Random numbers such as these translate to random noise (hiss) when converted to analog. The amplitude of this noise is around 1 LSB, which for 16 bit lies at about 96 dB below full scale. By using dither, ambience and decay in a musical recording can be heard down to about -115 dB, even with a 16-bit wordlength. Thus, although the quantization steps of a 16-bit word can only theoretically encode 96 dB of range, with dither, there is an audible dynamic range of up to 115 dB! The maximum signal-to-noise ratio of a dithered 16-bit recording is about 96 dB. But the dynamic range is far greater, as much as 115 dB, because we can hear music below the noise. Usually, manufacturer’s spec sheets don’t reflect these important specifications, often mixing up dynamic range and signal-to-noise ratio. Signal-to-noise ratio (of a linear PCM system) is the RMS level of the noise with no signal applied expressed in dB below maximum level (without getting into fancy details such as noise modulation). It should be, ideally, the level of the dither noise. Dynamic range is a subjective judgment more than a measurement–you can compare the dynamic range of two systems empirically with identical listening tests. Apply a 1 kHz tone, and see low you can make it before it is undetectable. You can actually measure the dynamic range of an A/D converter without an FFT analyzer. All you need is an accurate test tone generator and your ears, and a low-noise headphone amplifier with sufficient gain. Listen to the analog output and see when it disappears (use a real good 16 bit D/A for this test). Another important test is to attenuate music in your workstation (about 40 dB) and listen to the output of the system with headphones. Listen for ambience and reverberation; a good system will still reveal ambience, even at that low level. Also listen to the character of the noise–it’s a very educating experience.
Some Tests for Linearity
You can verify whether your digital audio workstation truncates digital words or does other nasty things, without any measurement instruments except your ears. Obtain the disc Best of Chesky Classics and Jazz and Audiophile Test Disc, Vol. III, Chesky JD111.* Track 42 is a fade to noise without dither, demonstrating quantization distortion and loss of resolution. Track 43 is a fade to noise with white noise dither, and track 44 uses noise-shaped dither (to be explained). Use Track 43 as your test source; you should be able to hear smooth and distortion-free signal down to about -115 dB. Then listen to track 44 to see how much better it can sound. Try processing track 43 with digital equalization or level changes (both gain and attenuation, with and without dither, if it’s available in your workstation) to see what they do to the sound. If your workstation is not up to par, you’ll be shocked. Use a quiet, high-gain headphone amplifier to help reveal the low level problems.
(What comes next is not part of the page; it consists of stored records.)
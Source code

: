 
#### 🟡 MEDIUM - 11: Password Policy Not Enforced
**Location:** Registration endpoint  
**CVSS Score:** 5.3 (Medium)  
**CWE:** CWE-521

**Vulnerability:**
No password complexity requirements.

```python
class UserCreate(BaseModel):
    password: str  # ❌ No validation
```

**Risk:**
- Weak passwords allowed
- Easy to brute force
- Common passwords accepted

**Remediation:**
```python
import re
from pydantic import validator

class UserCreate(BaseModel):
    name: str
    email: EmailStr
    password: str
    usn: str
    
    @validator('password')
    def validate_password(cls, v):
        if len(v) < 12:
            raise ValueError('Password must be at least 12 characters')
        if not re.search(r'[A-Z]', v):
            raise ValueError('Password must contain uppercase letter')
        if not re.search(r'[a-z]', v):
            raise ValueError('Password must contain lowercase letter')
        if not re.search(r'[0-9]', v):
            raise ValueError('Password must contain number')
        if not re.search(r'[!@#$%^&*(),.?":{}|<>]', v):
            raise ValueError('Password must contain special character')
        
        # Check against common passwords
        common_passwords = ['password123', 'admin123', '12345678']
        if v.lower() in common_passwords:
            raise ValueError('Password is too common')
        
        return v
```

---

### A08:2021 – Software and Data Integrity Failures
*available at major record chains or through Chesky Records, Box 1268, Radio City Station, New York, NY 10101; 212-586-7799. The hard-to-find CBS CD-1, track 20, also contains a fade to noise test.
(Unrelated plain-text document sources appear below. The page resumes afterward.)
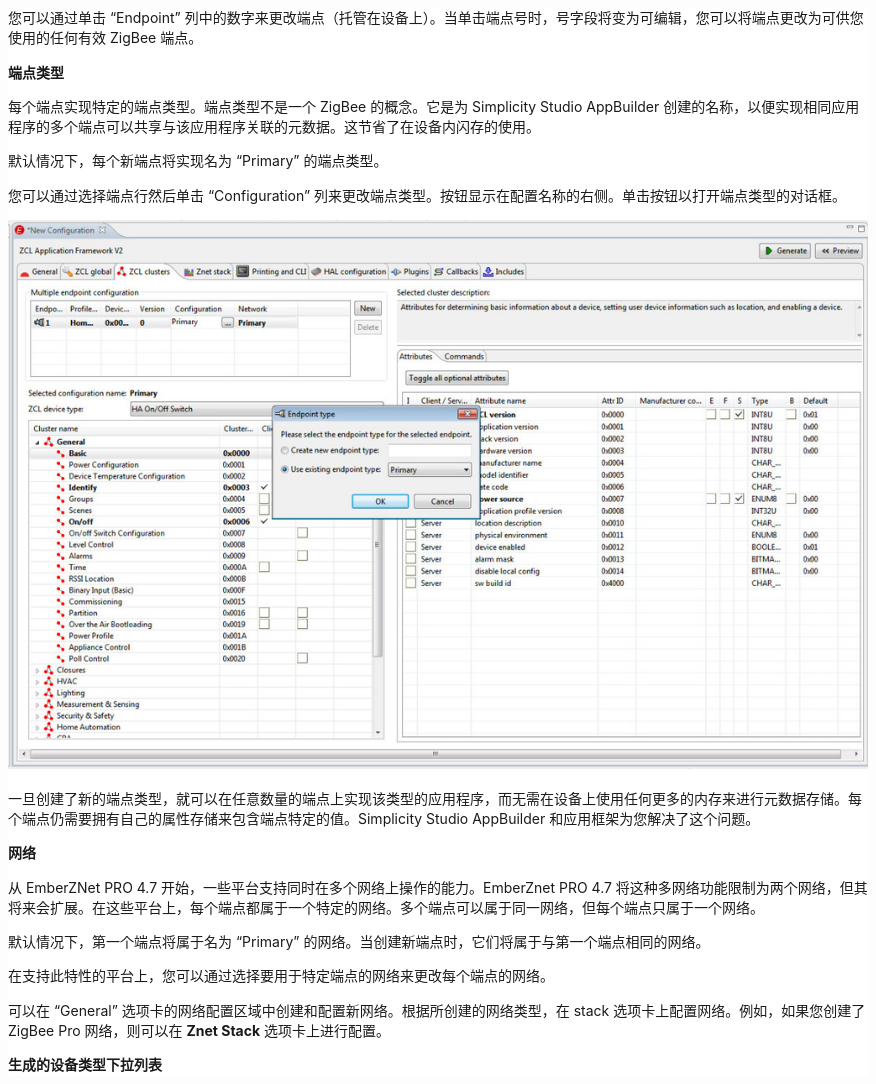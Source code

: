 您可以通过单击 “Endpoint” 列中的数字来更改端点（托管在设备上）。当单击端点号时，号字段将变为可编辑，您可以将端点更改为可供您使用的任何有效 ZigBee 端点。

**端点类型**

每个端点实现特定的端点类型。端点类型不是一个 ZigBee 的概念。它是为 Simplicity Studio AppBuilder 创建的名称，以便实现相同应用程序的多个端点可以共享与该应用程序关联的元数据。这节省了在设备内闪存的使用。

默认情况下，每个新端点将实现名为 “Primary” 的端点类型。

您可以通过选择端点行然后单击 “Configuration” 列来更改端点类型。按钮显示在配置名称的右侧。单击按钮以打开端点类型的对话框。

![ep_type.jpg](../../pic/Simplicity-Studio-AppBuilder-F7.jpg)

一旦创建了新的端点类型，就可以在任意数量的端点上实现该类型的应用程序，而无需在设备上使用任何更多的内存来进行元数据存储。每个端点仍需要拥有自己的属性存储来包含端点特定的值。Simplicity Studio AppBuilder 和应用框架为您解决了这个问题。

**网络**

从 EmberZNet PRO 4.7 开始，一些平台支持同时在多个网络上操作的能力。EmberZnet PRO 4.7 将这种多网络功能限制为两个网络，但其将来会扩展。在这些平台上，每个端点都属于一个特定的网络。多个端点可以属于同一网络，但每个端点只属于一个网络。

默认情况下，第一个端点将属于名为 “Primary” 的网络。当创建新端点时，它们将属于与第一个端点相同的网络。

在支持此特性的平台上，您可以通过选择要用于特定端点的网络来更改每个端点的网络。

可以在 “General” 选项卡的网络配置区域中创建和配置新网络。根据所创建的网络类型，在 stack 选项卡上配置网络。例如，如果您创建了 ZigBee Pro 网络，则可以在 **Znet Stack** 选项卡上进行配置。

**生成的设备类型下拉列表**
So Little Noise, So Much Effect
-96 dB seems like so little noise. But strangely, engineers have been able to hear the effect of the dither noise, even at normal listening levels. Dither noise helps us recover ambience, but conversely it also obscures the same ambience we’ve been trying to recover! Dither noise adds a slight veil to the sound. That’s why I say, dither, you can’t live with it, and you can’t live without it.
Improved Dithering Techniques
Where there’s a will, there’s a way. Although the required amplitude of the dither is about -96 dB, it’s possible to shape (equalize) the dither to minimize its audibility. Noise-shaping techniques re-equalize the spectrum of the dither while retaining its average power, moving the noise away from the areas where the ear is most sensitive (circa 3 KHz), and into the high frequency region (10-22 KHz).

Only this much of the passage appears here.